◆ What you need to do
Once you reach the line with "(hobaksweetpotato)[https://github.com/hobaksweetpotato]" in the material below, copy each line exactly up to and including the line with "a dev server.", and skip the pictures.
┄┄┄┄┄┄
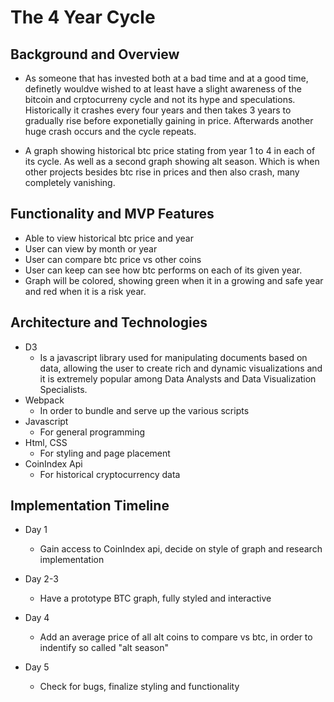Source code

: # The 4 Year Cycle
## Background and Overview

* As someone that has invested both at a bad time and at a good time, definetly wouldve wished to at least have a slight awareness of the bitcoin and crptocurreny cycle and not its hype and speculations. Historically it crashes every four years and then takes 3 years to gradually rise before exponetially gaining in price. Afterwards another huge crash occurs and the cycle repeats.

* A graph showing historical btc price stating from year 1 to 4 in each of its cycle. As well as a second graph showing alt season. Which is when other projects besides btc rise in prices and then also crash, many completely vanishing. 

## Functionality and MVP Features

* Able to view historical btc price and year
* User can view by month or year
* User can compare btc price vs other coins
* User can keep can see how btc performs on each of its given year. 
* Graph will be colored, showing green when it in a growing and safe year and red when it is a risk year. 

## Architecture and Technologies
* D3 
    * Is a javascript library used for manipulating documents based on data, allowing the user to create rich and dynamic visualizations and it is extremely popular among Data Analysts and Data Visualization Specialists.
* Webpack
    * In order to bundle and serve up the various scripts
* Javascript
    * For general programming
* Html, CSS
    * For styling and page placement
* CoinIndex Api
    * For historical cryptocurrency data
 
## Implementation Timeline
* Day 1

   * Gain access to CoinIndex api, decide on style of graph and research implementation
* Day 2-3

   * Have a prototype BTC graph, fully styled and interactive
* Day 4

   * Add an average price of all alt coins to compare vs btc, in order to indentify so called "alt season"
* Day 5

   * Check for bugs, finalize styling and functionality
┄┄┄┄┄┄
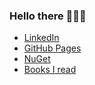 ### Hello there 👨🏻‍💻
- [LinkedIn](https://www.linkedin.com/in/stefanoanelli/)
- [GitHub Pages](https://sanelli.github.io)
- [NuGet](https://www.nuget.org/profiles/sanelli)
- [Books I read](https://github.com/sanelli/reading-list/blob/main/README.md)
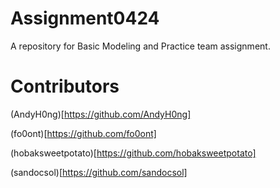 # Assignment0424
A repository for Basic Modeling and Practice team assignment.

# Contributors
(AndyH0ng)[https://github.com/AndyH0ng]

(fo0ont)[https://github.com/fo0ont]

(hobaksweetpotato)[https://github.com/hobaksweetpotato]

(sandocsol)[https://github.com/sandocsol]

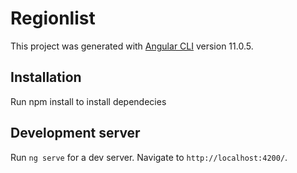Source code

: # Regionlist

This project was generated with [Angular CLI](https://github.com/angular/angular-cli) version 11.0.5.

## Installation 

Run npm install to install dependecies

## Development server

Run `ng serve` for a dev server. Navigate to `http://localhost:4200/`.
┄┄┄┄┄┄
◆ Worked solution
(hobaksweetpotato)[https://github.com/hobaksweetpotato]

(sandocsol)[https://github.com/sandocsol]

Source code

: # Regionlist

This project was generated with [Angular CLI](https://github.com/angular/angular-cli) version 11.0.5.

## Installation 

Run npm install to install dependecies

## Development server

Run `ng serve` for a dev server. Navigate to `http://localhost:4200/`.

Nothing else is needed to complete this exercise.